YOUR OBJECTIVE: When you reproduce the listing, keep every word as it is and drop the pictures.

THE RECORDS:
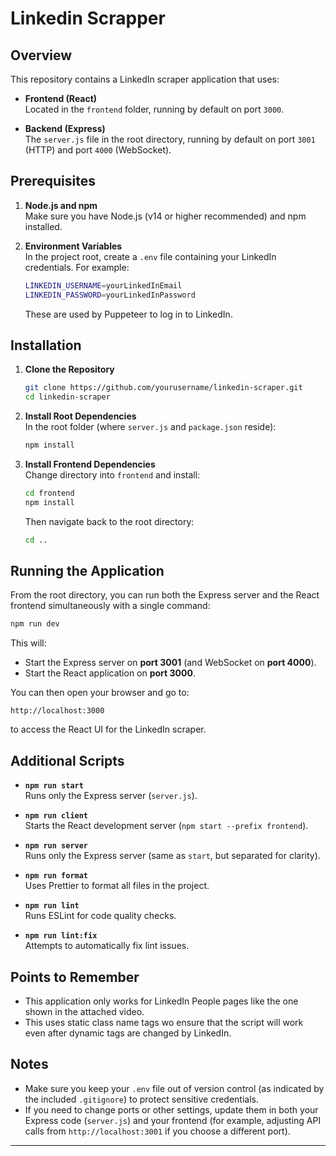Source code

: # Linkedin Scrapper

## Overview

This repository contains a LinkedIn scraper application that uses:

- **Frontend (React)**  
  Located in the `frontend` folder, running by default on port `3000`.

- **Backend (Express)**  
  The `server.js` file in the root directory, running by default on port `3001` (HTTP) and port `4000` (WebSocket).

## Prerequisites

1. **Node.js and npm**  
   Make sure you have Node.js (v14 or higher recommended) and npm installed.

2. **Environment Variables**  
   In the project root, create a `.env` file containing your LinkedIn credentials. For example:
   ```bash
   LINKEDIN_USERNAME=yourLinkedInEmail
   LINKEDIN_PASSWORD=yourLinkedInPassword
   ```
   These are used by Puppeteer to log in to LinkedIn.

## Installation

1. **Clone the Repository**  
   ```bash
   git clone https://github.com/yourusername/linkedin-scraper.git
   cd linkedin-scraper
   ```

2. **Install Root Dependencies**  
   In the root folder (where `server.js` and `package.json` reside):
   ```bash
   npm install
   ```

3. **Install Frontend Dependencies**  
   Change directory into `frontend` and install:
   ```bash
   cd frontend
   npm install
   ```
   Then navigate back to the root directory:
   ```bash
   cd ..
   ```

## Running the Application

From the root directory, you can run both the Express server and the React frontend simultaneously with a single command:

```bash
npm run dev
```

This will:
- Start the Express server on **port 3001** (and WebSocket on **port 4000**).
- Start the React application on **port 3000**.

You can then open your browser and go to:
```
http://localhost:3000
```
to access the React UI for the LinkedIn scraper.

## Additional Scripts

- **`npm run start`**  
  Runs only the Express server (`server.js`).

- **`npm run client`**  
  Starts the React development server (`npm start --prefix frontend`).

- **`npm run server`**  
  Runs only the Express server (same as `start`, but separated for clarity).

- **`npm run format`**  
  Uses Prettier to format all files in the project.

- **`npm run lint`**  
  Runs ESLint for code quality checks.

- **`npm run lint:fix`**  
  Attempts to automatically fix lint issues.

## Points to Remember

- This application only works for LinkedIn People pages like the one shown in the attached video.
- This uses static class name tags wo ensure that the script will work even after dynamic tags are changed by LinkedIn.

## Notes

- Make sure you keep your `.env` file out of version control (as indicated by the included `.gitignore`) to protect sensitive credentials.
- If you need to change ports or other settings, update them in both your Express code (`server.js`) and your frontend (for example, adjusting API calls from `http://localhost:3001` if you choose a different port).

---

TASK SOLUTION:
Source code

: # Linkedin Scrapper

## Overview

This repository contains a LinkedIn scraper application that uses:

- **Frontend (React)**  
  Located in the `frontend` folder, running by default on port `3000`.

- **Backend (Express)**  
  The `server.js` file in the root directory, running by default on port `3001` (HTTP) and port `4000` (WebSocket).

## Prerequisites

1. **Node.js and npm**  
   Make sure you have Node.js (v14 or higher recommended) and npm installed.

2. **Environment Variables**  
   In the project root, create a `.env` file containing your LinkedIn credentials. For example:
   ```bash
   LINKEDIN_USERNAME=yourLinkedInEmail
   LINKEDIN_PASSWORD=yourLinkedInPassword
   ```
   These are used by Puppeteer to log in to LinkedIn.

## Installation

1. **Clone the Repository**  
   ```bash
   git clone https://github.com/yourusername/linkedin-scraper.git
   cd linkedin-scraper
   ```

2. **Install Root Dependencies**  
   In the root folder (where `server.js` and `package.json` reside):
   ```bash
   npm install
   ```

3. **Install Frontend Dependencies**  
   Change directory into `frontend` and install:
   ```bash
   cd frontend
   npm install
   ```
   Then navigate back to the root directory:
   ```bash
   cd ..
   ```

## Running the Application

From the root directory, you can run both the Express server and the React frontend simultaneously with a single command:

```bash
npm run dev
```

This will:
- Start the Express server on **port 3001** (and WebSocket on **port 4000**).
- Start the React application on **port 3000**.

You can then open your browser and go to:
```
http://localhost:3000
```
to access the React UI for the LinkedIn scraper.

## Additional Scripts

- **`npm run start`**  
  Runs only the Express server (`server.js`).

- **`npm run client`**  
  Starts the React development server (`npm start --prefix frontend`).

- **`npm run server`**  
  Runs only the Express server (same as `start`, but separated for clarity).

- **`npm run format`**  
  Uses Prettier to format all files in the project.

- **`npm run lint`**  
  Runs ESLint for code quality checks.

- **`npm run lint:fix`**  
  Attempts to automatically fix lint issues.

## Points to Remember

- This application only works for LinkedIn People pages like the one shown in the attached video.
- This uses static class name tags wo ensure that the script will work even after dynamic tags are changed by LinkedIn.

## Notes

- Make sure you keep your `.env` file out of version control (as indicated by the included `.gitignore`) to protect sensitive credentials.
- If you need to change ports or other settings, update them in both your Express code (`server.js`) and your frontend (for example, adjusting API calls from `http://localhost:3001` if you choose a different port).

---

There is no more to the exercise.